** Opening MATERIAL FOR THE TASK block **

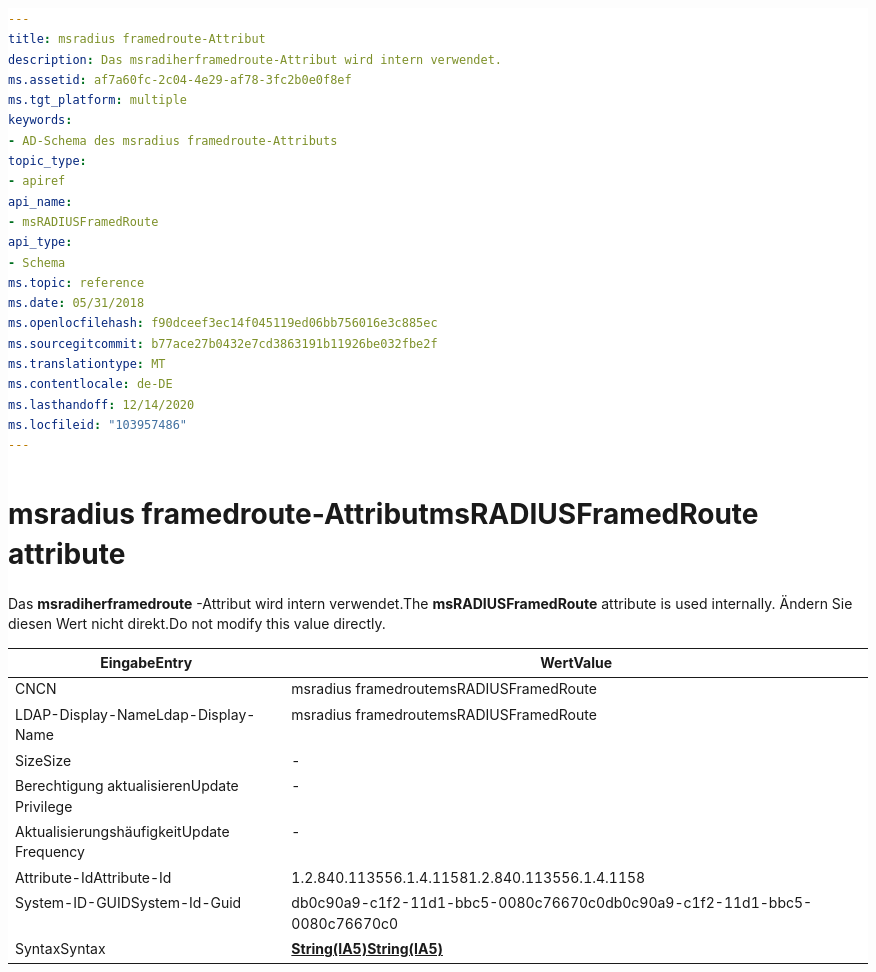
 ```yaml
---
title: msradius framedroute-Attribut
description: Das msradiherframedroute-Attribut wird intern verwendet.
ms.assetid: af7a60fc-2c04-4e29-af78-3fc2b0e0f8ef
ms.tgt_platform: multiple
keywords:
- AD-Schema des msradius framedroute-Attributs
topic_type:
- apiref
api_name:
- msRADIUSFramedRoute
api_type:
- Schema
ms.topic: reference
ms.date: 05/31/2018
ms.openlocfilehash: f90dceef3ec14f045119ed06bb756016e3c885ec
ms.sourcegitcommit: b77ace27b0432e7cd3863191b11926be032fbe2f
ms.translationtype: MT
ms.contentlocale: de-DE
ms.lasthandoff: 12/14/2020
ms.locfileid: "103957486"
---
```

# <a name="msradiusframedroute-attribute"></a><span data-ttu-id="3bdad-104">msradius framedroute-Attribut</span><span class="sxs-lookup"><span data-stu-id="3bdad-104">msRADIUSFramedRoute attribute</span></span>

<span data-ttu-id="3bdad-105">Das **msradiherframedroute** -Attribut wird intern verwendet.</span><span class="sxs-lookup"><span data-stu-id="3bdad-105">The **msRADIUSFramedRoute** attribute is used internally.</span></span> <span data-ttu-id="3bdad-106">Ändern Sie diesen Wert nicht direkt.</span><span class="sxs-lookup"><span data-stu-id="3bdad-106">Do not modify this value directly.</span></span>



| <span data-ttu-id="3bdad-107">Eingabe</span><span class="sxs-lookup"><span data-stu-id="3bdad-107">Entry</span></span> | <span data-ttu-id="3bdad-108">Wert</span><span class="sxs-lookup"><span data-stu-id="3bdad-108">Value</span></span> |
|-------------------|--------------------------------------|
| <span data-ttu-id="3bdad-109">CN</span><span class="sxs-lookup"><span data-stu-id="3bdad-109">CN</span></span>                | <span data-ttu-id="3bdad-110">msradius framedroute</span><span class="sxs-lookup"><span data-stu-id="3bdad-110">msRADIUSFramedRoute</span></span>                  |
| <span data-ttu-id="3bdad-111">LDAP-Display-Name</span><span class="sxs-lookup"><span data-stu-id="3bdad-111">Ldap-Display-Name</span></span> | <span data-ttu-id="3bdad-112">msradius framedroute</span><span class="sxs-lookup"><span data-stu-id="3bdad-112">msRADIUSFramedRoute</span></span>                  |
| <span data-ttu-id="3bdad-113">Size</span><span class="sxs-lookup"><span data-stu-id="3bdad-113">Size</span></span>              | \-                                   |
| <span data-ttu-id="3bdad-114">Berechtigung aktualisieren</span><span class="sxs-lookup"><span data-stu-id="3bdad-114">Update Privilege</span></span>  | \-                                   |
| <span data-ttu-id="3bdad-115">Aktualisierungshäufigkeit</span><span class="sxs-lookup"><span data-stu-id="3bdad-115">Update Frequency</span></span>  | \-                                   |
| <span data-ttu-id="3bdad-116">Attribute-Id</span><span class="sxs-lookup"><span data-stu-id="3bdad-116">Attribute-Id</span></span>      | <span data-ttu-id="3bdad-117">1.2.840.113556.1.4.1158</span><span class="sxs-lookup"><span data-stu-id="3bdad-117">1.2.840.113556.1.4.1158</span></span>              |
| <span data-ttu-id="3bdad-118">System-ID-GUID</span><span class="sxs-lookup"><span data-stu-id="3bdad-118">System-Id-Guid</span></span>    | <span data-ttu-id="3bdad-119">db0c90a9-c1f2-11d1-bbc5-0080c76670c0</span><span class="sxs-lookup"><span data-stu-id="3bdad-119">db0c90a9-c1f2-11d1-bbc5-0080c76670c0</span></span> |
| <span data-ttu-id="3bdad-120">Syntax</span><span class="sxs-lookup"><span data-stu-id="3bdad-120">Syntax</span></span>            | [<span data-ttu-id="3bdad-121">**String(IA5)**</span><span class="sxs-lookup"><span data-stu-id="3bdad-121">**String(IA5)**</span></span>](s-string-ia5.md)  |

** Closing MATERIAL FOR THE TASK block **

Across the records above, in how many lines does the string "Schema" appear? Reply with the figure alone.

2